— Task instructions —
Render every line of the data exactly as written, and leave out the pictures.

— Document images with source code —

⟨

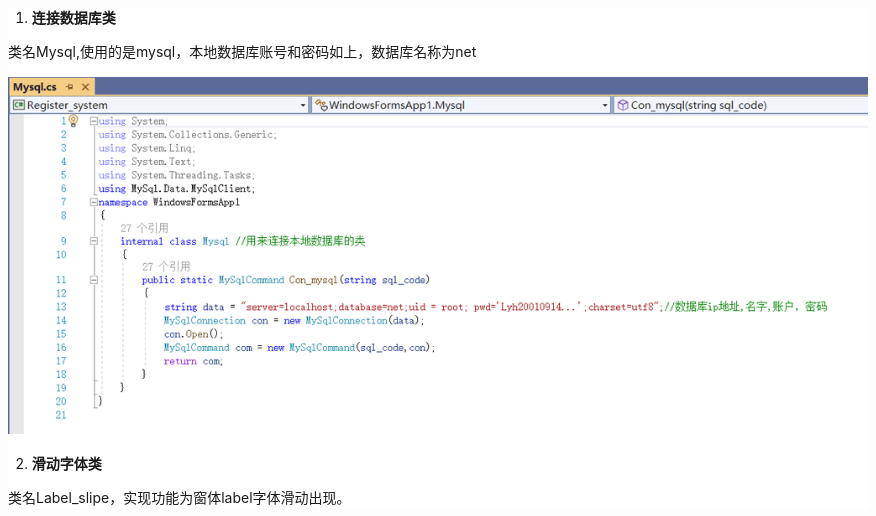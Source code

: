 1.  **连接数据库类**

类名Mysql,使用的是mysql，本地数据库账号和密码如上，数据库名称为net

**![](media/3c05a5af3665adcd78a158912b6d2ae3.png)**

2.  **滑动字体类**

类名Label_slipe，实现功能为窗体label字体滑动出现。
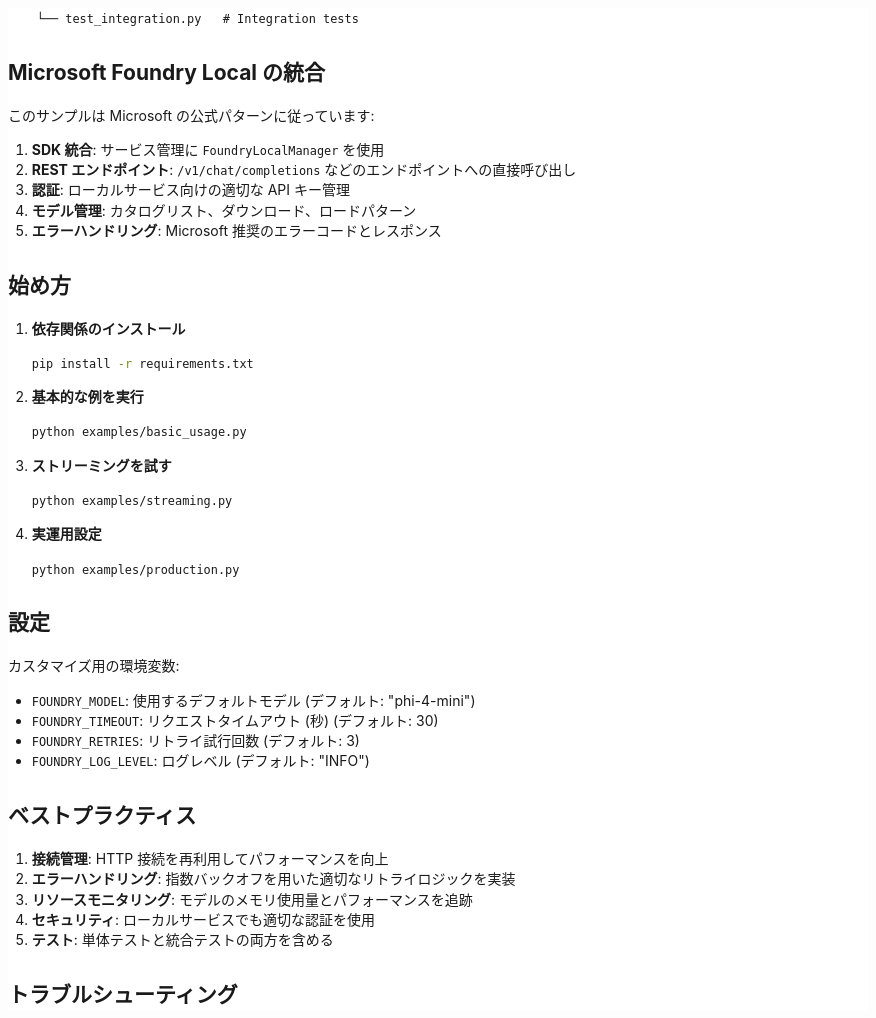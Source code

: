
 ```
    └── test_integration.py   # Integration tests
```

## Microsoft Foundry Local の統合

このサンプルは Microsoft の公式パターンに従っています:

1. **SDK 統合**: サービス管理に `FoundryLocalManager` を使用
2. **REST エンドポイント**: `/v1/chat/completions` などのエンドポイントへの直接呼び出し
3. **認証**: ローカルサービス向けの適切な API キー管理
4. **モデル管理**: カタログリスト、ダウンロード、ロードパターン
5. **エラーハンドリング**: Microsoft 推奨のエラーコードとレスポンス

## 始め方

1. **依存関係のインストール**
   ```bash
   pip install -r requirements.txt
   ```

2. **基本的な例を実行**
   ```bash
   python examples/basic_usage.py
   ```

3. **ストリーミングを試す**
   ```bash
   python examples/streaming.py
   ```

4. **実運用設定**
   ```bash
   python examples/production.py
   ```

## 設定

カスタマイズ用の環境変数:
- `FOUNDRY_MODEL`: 使用するデフォルトモデル (デフォルト: "phi-4-mini")
- `FOUNDRY_TIMEOUT`: リクエストタイムアウト (秒) (デフォルト: 30)
- `FOUNDRY_RETRIES`: リトライ試行回数 (デフォルト: 3)
- `FOUNDRY_LOG_LEVEL`: ログレベル (デフォルト: "INFO")

## ベストプラクティス

1. **接続管理**: HTTP 接続を再利用してパフォーマンスを向上
2. **エラーハンドリング**: 指数バックオフを用いた適切なリトライロジックを実装
3. **リソースモニタリング**: モデルのメモリ使用量とパフォーマンスを追跡
4. **セキュリティ**: ローカルサービスでも適切な認証を使用
5. **テスト**: 単体テストと統合テストの両方を含める

## トラブルシューティング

⟩

— Result of this task —
Source code

: 1.  **连接数据库类**

类名Mysql,使用的是mysql，本地数据库账号和密码如上，数据库名称为net

**![](media/3c05a5af3665adcd78a158912b6d2ae3.png)**

2.  **滑动字体类**

类名Label_slipe，实现功能为窗体label字体滑动出现。
Source code

:
 ```
    └── test_integration.py   # Integration tests
```

## Microsoft Foundry Local の統合

このサンプルは Microsoft の公式パターンに従っています:

1. **SDK 統合**: サービス管理に `FoundryLocalManager` を使用
2. **REST エンドポイント**: `/v1/chat/completions` などのエンドポイントへの直接呼び出し
3. **認証**: ローカルサービス向けの適切な API キー管理
4. **モデル管理**: カタログリスト、ダウンロード、ロードパターン
5. **エラーハンドリング**: Microsoft 推奨のエラーコードとレスポンス

## 始め方

1. **依存関係のインストール**
   ```bash
   pip install -r requirements.txt
   ```

2. **基本的な例を実行**
   ```bash
   python examples/basic_usage.py
   ```

3. **ストリーミングを試す**
   ```bash
   python examples/streaming.py
   ```

4. **実運用設定**
   ```bash
   python examples/production.py
   ```

## 設定

カスタマイズ用の環境変数:
- `FOUNDRY_MODEL`: 使用するデフォルトモデル (デフォルト: "phi-4-mini")
- `FOUNDRY_TIMEOUT`: リクエストタイムアウト (秒) (デフォルト: 30)
- `FOUNDRY_RETRIES`: リトライ試行回数 (デフォルト: 3)
- `FOUNDRY_LOG_LEVEL`: ログレベル (デフォルト: "INFO")

## ベストプラクティス

1. **接続管理**: HTTP 接続を再利用してパフォーマンスを向上
2. **エラーハンドリング**: 指数バックオフを用いた適切なリトライロジックを実装
3. **リソースモニタリング**: モデルのメモリ使用量とパフォーマンスを追跡
4. **セキュリティ**: ローカルサービスでも適切な認証を使用
5. **テスト**: 単体テストと統合テストの両方を含める

## トラブルシューティング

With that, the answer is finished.